Think of Sea Blite as a Chinopodium that likes to grow in salty places, either near the ocean or salt licks. It has a high sodium content but boiling reduces that significantly.  If you live anywhere near the ocean or inland salty areas, now and the next few months is the time to go looking for Sea Blite and seepweeds. To read more about Sea Blite click here.

This is Issue 249

If you would like to donate to Eat The Weeds please click here.

{ 5 comments… add one }
  • farouk March 23, 2017, 5:00 am

    I do like what you’ve mentioned about Dreher’s philosophy that any thing green that grows is good. You just have to controle it. A popular saying here – almost people believe on is: ” Looking at Greenness, water, and good looking face strengthens one’s vision. “

  • maria benedetti March 24, 2017, 10:11 pm

    Hi, GreenMan Green Deane: I am María Benedetti, and invite you to check out my website at I make my living offering conferences, herb walks and classes on the Puerto Rican tradition of medicinal plants. I also have written several books, mostly oral history, on this topic. I love my work but I feel that I need some new experiences. I don’t know if you offer an intensive, or would just create one for a week or two of going out each day to forage?
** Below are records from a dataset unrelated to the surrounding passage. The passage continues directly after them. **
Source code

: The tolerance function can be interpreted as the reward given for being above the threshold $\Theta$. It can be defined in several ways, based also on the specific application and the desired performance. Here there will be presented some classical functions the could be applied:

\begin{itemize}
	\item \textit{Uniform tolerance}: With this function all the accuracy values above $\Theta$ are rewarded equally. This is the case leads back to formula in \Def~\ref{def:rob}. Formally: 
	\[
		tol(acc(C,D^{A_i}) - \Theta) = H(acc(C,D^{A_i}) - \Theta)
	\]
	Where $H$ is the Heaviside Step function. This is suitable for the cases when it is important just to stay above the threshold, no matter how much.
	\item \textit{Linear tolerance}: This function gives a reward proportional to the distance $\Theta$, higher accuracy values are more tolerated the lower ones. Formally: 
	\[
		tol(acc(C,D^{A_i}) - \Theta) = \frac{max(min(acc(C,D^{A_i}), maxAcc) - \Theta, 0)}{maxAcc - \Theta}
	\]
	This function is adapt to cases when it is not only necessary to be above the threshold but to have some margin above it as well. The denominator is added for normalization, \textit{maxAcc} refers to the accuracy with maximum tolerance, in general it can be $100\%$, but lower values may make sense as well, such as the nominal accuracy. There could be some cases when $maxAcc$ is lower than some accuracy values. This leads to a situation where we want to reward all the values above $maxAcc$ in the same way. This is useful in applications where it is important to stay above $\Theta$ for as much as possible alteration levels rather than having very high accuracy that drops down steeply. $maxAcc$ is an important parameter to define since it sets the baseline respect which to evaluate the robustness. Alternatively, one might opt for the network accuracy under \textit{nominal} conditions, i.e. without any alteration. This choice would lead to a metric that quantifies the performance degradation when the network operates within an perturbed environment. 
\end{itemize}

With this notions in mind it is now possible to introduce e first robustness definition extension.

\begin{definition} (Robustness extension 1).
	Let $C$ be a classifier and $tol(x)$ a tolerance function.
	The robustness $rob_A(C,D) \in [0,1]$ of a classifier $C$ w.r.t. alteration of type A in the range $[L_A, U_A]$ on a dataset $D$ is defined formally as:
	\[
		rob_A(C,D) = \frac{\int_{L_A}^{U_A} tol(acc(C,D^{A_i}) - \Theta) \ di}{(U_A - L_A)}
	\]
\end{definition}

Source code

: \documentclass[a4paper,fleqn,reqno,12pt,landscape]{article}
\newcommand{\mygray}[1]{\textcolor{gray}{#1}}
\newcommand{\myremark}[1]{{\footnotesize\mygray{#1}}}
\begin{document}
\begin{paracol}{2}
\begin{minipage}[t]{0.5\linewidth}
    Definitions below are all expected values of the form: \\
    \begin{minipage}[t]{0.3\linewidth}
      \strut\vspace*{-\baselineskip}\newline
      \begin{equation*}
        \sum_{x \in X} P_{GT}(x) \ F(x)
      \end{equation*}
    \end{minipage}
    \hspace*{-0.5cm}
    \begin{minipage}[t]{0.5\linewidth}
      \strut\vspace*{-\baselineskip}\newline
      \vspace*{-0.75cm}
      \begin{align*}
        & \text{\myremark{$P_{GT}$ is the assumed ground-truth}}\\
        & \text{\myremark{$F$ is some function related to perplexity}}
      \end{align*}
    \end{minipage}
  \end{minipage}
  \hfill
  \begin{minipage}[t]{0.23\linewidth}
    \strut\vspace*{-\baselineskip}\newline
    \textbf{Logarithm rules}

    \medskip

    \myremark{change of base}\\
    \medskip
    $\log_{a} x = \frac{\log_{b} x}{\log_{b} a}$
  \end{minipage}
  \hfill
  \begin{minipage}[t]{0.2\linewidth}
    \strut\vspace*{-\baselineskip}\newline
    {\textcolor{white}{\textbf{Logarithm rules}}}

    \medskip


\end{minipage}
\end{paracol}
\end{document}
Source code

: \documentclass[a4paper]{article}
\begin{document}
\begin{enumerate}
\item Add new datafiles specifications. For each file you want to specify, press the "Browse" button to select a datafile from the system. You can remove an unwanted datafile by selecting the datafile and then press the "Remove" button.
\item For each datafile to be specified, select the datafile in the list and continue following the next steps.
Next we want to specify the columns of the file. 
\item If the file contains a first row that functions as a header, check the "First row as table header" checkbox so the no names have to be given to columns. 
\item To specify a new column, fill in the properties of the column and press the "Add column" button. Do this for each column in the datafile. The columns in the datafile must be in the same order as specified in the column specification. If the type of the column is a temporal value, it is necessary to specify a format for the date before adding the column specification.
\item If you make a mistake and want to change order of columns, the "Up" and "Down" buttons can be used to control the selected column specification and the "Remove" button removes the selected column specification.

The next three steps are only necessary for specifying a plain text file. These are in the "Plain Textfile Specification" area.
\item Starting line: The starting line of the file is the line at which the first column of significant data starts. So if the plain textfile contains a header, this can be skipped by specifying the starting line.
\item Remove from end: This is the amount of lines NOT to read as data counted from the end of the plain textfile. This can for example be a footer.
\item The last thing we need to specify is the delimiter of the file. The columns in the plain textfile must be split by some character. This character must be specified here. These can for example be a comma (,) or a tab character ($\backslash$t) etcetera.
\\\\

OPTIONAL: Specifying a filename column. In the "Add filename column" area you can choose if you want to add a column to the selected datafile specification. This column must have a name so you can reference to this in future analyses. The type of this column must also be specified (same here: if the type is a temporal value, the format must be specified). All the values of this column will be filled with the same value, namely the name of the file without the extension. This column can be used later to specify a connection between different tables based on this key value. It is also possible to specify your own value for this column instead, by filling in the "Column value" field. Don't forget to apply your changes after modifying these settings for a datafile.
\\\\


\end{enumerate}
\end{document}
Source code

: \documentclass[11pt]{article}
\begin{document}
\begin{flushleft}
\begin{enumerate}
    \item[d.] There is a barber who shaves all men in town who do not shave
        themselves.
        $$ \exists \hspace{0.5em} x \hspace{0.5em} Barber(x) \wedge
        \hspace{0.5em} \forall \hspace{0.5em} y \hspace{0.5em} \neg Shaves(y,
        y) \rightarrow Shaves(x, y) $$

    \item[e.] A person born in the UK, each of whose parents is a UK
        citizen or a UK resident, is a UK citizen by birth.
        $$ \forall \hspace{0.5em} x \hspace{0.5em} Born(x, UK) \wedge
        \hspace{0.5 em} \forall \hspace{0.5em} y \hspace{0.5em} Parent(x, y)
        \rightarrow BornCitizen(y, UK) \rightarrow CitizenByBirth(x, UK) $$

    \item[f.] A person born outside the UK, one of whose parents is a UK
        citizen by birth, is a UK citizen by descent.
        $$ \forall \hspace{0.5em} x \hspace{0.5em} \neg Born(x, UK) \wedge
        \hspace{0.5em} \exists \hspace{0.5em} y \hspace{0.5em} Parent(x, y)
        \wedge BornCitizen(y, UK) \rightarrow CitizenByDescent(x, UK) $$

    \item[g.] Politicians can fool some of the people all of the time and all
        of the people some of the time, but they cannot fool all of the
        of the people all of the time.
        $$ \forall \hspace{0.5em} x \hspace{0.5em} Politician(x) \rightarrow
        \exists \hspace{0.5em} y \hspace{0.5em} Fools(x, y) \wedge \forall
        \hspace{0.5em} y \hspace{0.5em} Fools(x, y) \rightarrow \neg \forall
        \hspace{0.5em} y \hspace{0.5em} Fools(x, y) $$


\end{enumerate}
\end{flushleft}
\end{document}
If you like the idea of such a thing, well, think about a budget and let me know. I look forward to hearing from you about this. I don’t need snazzy living conditions and enjoy cooking, gardening and FORAGING. YEY. Living in Puerto Rico, we have enough plants in common that what I learn with you could be easily transferred to my territory. That’s my idea. Hope you like it! María

  • RM McWilliams March 31, 2017, 8:48 pm

    The State of Mass recently attempted to ban hardy kiwi, labeling it as invasive. Apparently mostly on the evidence of some very old vines that no on had bothered to prune, including one that is approximately 100 years old. A vine that can live that long with neglect, and produce massive amounts of nutritious and flavorful fruit (more modest size vines are said to be able to produce between 50 and 100 lbs of fruit per year) seems like a blessing, especially in a region which does not have much in the way of flavorful edible native fruits. Blueberries and beach plums, primarily, and cranberries, but only a few with hardy taste buds enjoy those without lots of sugar. There are native grapes, but they are not especially good, and paw paws are don’t seem to be native to the region, even though some are hardy in MA. A good point was made that now apples, cherries, plums and the like would be banned.

    I’m reminded of two things- the complaining the Israelites are said to have done in the desert regarding the manna which was a gift of food provided by God that all they need do was gather and eat. It seems that people may have long lacked an appreciation for food they did not have to work to produce. (Though monotony may have had something to do with it, too.)

    And the quote, from Dreher: “Anything green that grows is good. You just have to control it.” With seasonal shifts and weird weather becoming the ‘new normal’, we may all need to heed Dreher’s advice.

  • RM McWilliams March 31, 2017, 8:49 pm

    By the way, Deane, some of us would like to see more videos featuring plants from more temperate climes than Florida. Surely there are more edible plants to be found in the more northerly regions of the country than you have yet featured?

    Best regards~

    • Green Deane April 1, 2017, 7:06 pm

      Thanks for writing… the majority of the plants I have done are in temperate climates. I grew up in Maine so it has been on my mind.